Each company needs to appoint an auditor to maintain its books of accounts as per the provisions of the Companies Act, 2013 (“Act”). The audit reports of the company prepared by an auditor are essential documents of the company. Thus, the company needs to appoint an auditor at its first Annual General Meeting.

A company can appoint any individual or a firm as it’s auditor. The auditor has to give his written consent to such an appointment. The company should file the notice of appointment of auditor to the Registrar of Companies, i.e. ROC (“Registrar”) within fifteen days of such an appointment.

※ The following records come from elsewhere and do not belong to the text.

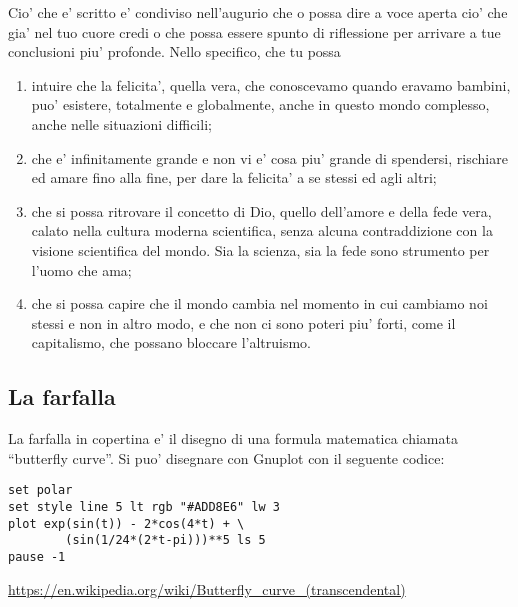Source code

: Cio' che e' scritto e' condiviso nell'augurio che o possa dire a voce aperta cio' che gia' nel tuo cuore credi o che possa essere spunto di riflessione per arrivare a tue conclusioni piu' profonde. Nello specifico, che tu possa 
\begin{enumerate}
    \item intuire che la felicita', quella vera, che conoscevamo quando eravamo bambini, puo' esistere, totalmente e globalmente, anche in questo mondo complesso, anche nelle situazioni difficili;
    \item che e' infinitamente grande e non vi e' cosa piu' grande di spendersi, rischiare ed amare fino alla fine, per dare la felicita' a se stessi ed agli altri;
    \item che si possa ritrovare il concetto di Dio, quello dell'amore e della fede vera, calato nella cultura moderna scientifica, senza alcuna contraddizione con la visione scientifica del mondo. Sia la scienza, sia la fede sono strumento per l'uomo che ama;
    \item che si possa capire che il mondo cambia nel momento in cui cambiamo noi stessi e non in altro modo, e che non ci sono poteri piu' forti, come il capitalismo, che possano bloccare l'altruismo.
\end{enumerate}


\subsection{La farfalla}

La farfalla in copertina e' il disegno di una formula matematica chiamata ``butterfly curve''. Si puo' disegnare con Gnuplot con il seguente codice:
\begin{verbatim}
set polar
set style line 5 lt rgb "#ADD8E6" lw 3
plot exp(sin(t)) - 2*cos(4*t) + \
        (sin(1/24*(2*t-pi)))**5 ls 5
pause -1
\end{verbatim}
\url{https://en.wikipedia.org/wiki/Butterfly\_curve\_(transcendental)}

An auditor may leave the company by resigning from it. If the auditor does not want to continue in the company for any reason, he may give his resignation letter to the company. The Companies Act, 2013 and the Companies (Audit and Auditors) Rules, 2014 (“Rules”) provide the rules and procedures which needs to be followed by the auditor while resigning from the company.

Resignation Under Companies Act, 2013

Section 140(2) of the Act provides for the resignation of an auditor. It states that an auditor needs to file a statement of resignation as provided in the Rules to the Registrar, within thirty days from the date of his resignation. In the case of the Government Company or Government owned company, the auditor of such a company will file the statement with the Comptroller and Auditor-General of India.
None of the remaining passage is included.